• [Exercise directions]
Your answer must be the records below repeated word for word, with no pictures in it.

━━━━

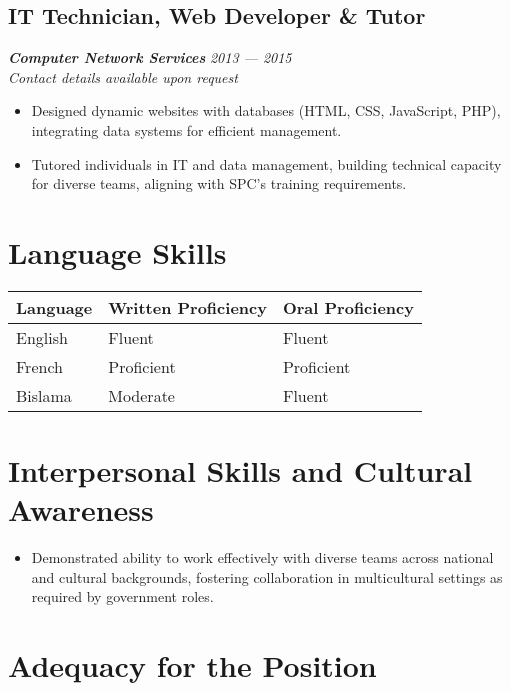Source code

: \documentclass[
  letterpaper,
  DIV=11,
  numbers=noendperiod]{scrartcl}
\providecommand{\tightlist}{%
  \setlength{\itemsep}{0pt}\setlength{\parskip}{0pt}}
\begin{document}
\subsection{IT Technician, Web Developer \&
Tutor}\label{it-technician-web-developer-tutor}

\textbf{\emph{Computer Network Services}} {\emph{2013 --- 2015}}\\
\emph{Contact details available upon request}

\begin{itemize}
\tightlist
\item
  Designed dynamic websites with databases (HTML, CSS, JavaScript, PHP),
  integrating data systems for efficient management.
\item
  Tutored individuals in IT and data management, building technical
  capacity for diverse teams, aligning with SPC's training requirements.
\end{itemize}

\section{Language Skills}\label{language-skills}

\begin{longtable}[]{@{}lll@{}}
\toprule\noalign{}
Language & Written Proficiency & Oral Proficiency \\
\midrule\noalign{}
\endhead
\bottomrule\noalign{}
\endlastfoot
English & Fluent & Fluent \\
French & Proficient & Proficient \\
Bislama & Moderate & Fluent \\
\end{longtable}

\section{Interpersonal Skills and Cultural
Awareness}\label{interpersonal-skills-and-cultural-awareness}

\begin{itemize}
\tightlist
\item
  Demonstrated ability to work effectively with diverse teams across
  national and cultural backgrounds, fostering collaboration in
  multicultural settings as required by government roles.
\end{itemize}

\section{Adequacy for the Position}\label{adequacy-for-the-position}
\end{document}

━━━━

• [Output for this task]
Source code

: \documentclass[
  letterpaper,
  DIV=11,
  numbers=noendperiod]{scrartcl}
\providecommand{\tightlist}{%
  \setlength{\itemsep}{0pt}\setlength{\parskip}{0pt}}
\begin{document}
\subsection{IT Technician, Web Developer \&
Tutor}\label{it-technician-web-developer-tutor}

\textbf{\emph{Computer Network Services}} {\emph{2013 --- 2015}}\\
\emph{Contact details available upon request}

\begin{itemize}
\tightlist
\item
  Designed dynamic websites with databases (HTML, CSS, JavaScript, PHP),
  integrating data systems for efficient management.
\item
  Tutored individuals in IT and data management, building technical
  capacity for diverse teams, aligning with SPC's training requirements.
\end{itemize}

\section{Language Skills}\label{language-skills}

\begin{longtable}[]{@{}lll@{}}
\toprule\noalign{}
Language & Written Proficiency & Oral Proficiency \\
\midrule\noalign{}
\endhead
\bottomrule\noalign{}
\endlastfoot
English & Fluent & Fluent \\
French & Proficient & Proficient \\
Bislama & Moderate & Fluent \\
\end{longtable}

\section{Interpersonal Skills and Cultural
Awareness}\label{interpersonal-skills-and-cultural-awareness}

\begin{itemize}
\tightlist
\item
  Demonstrated ability to work effectively with diverse teams across
  national and cultural backgrounds, fostering collaboration in
  multicultural settings as required by government roles.
\end{itemize}

\section{Adequacy for the Position}\label{adequacy-for-the-position}
\end{document}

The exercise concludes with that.